Effort and mastery – perfect practice
- Plan work (spider diagram / mindmap / list) – 1st draft, peer / self-assessment – final draft.
- Avoid using phrases such as ‘Well done, you must be really talented’. Instead, praise them for the effort and hard work they must have put into mastering the idea or skill.
- Plan time in lessons for students to deliberately practice using their new knowledge and skills.
- Make sure that practice is perfect – spot any address misconceptions, errors etc.
- Return to ideas a few lessons down the line – keeps it topped up!
- Consider metacognitive strategies such as proof reading and redrafting.
- Awards – high profile to recognise amazing effort. Articles in the press?
- Making ‘kudos’ a good thing.
- In lessons – give students time to practice and improve.
- Always use the best example from within the class as part of feedback.
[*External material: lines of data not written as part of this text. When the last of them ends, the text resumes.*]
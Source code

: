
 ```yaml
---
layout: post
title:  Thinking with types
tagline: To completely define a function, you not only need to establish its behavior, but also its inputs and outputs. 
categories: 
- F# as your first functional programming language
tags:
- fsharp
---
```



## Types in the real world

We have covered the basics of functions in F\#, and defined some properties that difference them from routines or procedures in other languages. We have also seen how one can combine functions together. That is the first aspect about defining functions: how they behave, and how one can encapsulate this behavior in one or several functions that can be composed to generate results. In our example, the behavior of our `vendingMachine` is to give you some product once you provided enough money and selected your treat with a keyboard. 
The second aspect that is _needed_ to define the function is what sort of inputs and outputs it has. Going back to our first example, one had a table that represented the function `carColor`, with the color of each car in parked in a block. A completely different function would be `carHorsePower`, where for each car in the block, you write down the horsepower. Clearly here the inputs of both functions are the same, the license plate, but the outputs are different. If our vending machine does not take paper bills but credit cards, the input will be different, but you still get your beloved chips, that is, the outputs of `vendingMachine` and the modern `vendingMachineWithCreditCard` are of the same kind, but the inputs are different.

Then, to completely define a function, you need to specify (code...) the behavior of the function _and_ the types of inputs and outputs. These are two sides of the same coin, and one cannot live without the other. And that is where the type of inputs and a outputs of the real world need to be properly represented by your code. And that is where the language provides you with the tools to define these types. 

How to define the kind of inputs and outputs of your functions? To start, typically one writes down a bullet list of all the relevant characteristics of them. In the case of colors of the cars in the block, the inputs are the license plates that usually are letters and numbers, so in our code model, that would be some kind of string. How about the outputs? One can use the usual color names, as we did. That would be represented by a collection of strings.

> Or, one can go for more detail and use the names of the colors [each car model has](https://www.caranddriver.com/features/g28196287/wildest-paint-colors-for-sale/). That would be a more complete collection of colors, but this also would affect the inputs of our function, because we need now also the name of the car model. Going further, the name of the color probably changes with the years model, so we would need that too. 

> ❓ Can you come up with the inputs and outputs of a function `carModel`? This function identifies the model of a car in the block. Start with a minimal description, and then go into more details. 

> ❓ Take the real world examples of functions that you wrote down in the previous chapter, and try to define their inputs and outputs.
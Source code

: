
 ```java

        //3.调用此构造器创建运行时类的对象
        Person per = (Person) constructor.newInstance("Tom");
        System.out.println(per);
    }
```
- Links with colleges and universities so students can see why it is important and to raise aspirations (transition to 6th form to be extended and improved).
Respond to feedback
- Encourage a culture where students / staff do not fear failure – we learn from our mistakes.
- Provide more opportunities in lessons for DIRT – enabling students to close the gap.
- Mark work in the lesson with the students – instant feedback and response.
- Use a range of feedback such as verbal, written, teacher, peer and self.
- Develop the technique of ‘gallery critique’.
- Using Padlet more in lessons to encourage feedback.
- Diary / review of progress in a subject. What have I learnt to do / how to improve on.
- Less marking of routine ‘notes’, more focused marking.
- Allowing students to talk to each other and discuss their work.
- Supporting students to understand failure is a part of learning and to not give up.
- Not to fear failure and therefore not try.
- Encourage to try, try, and try again and not to give up.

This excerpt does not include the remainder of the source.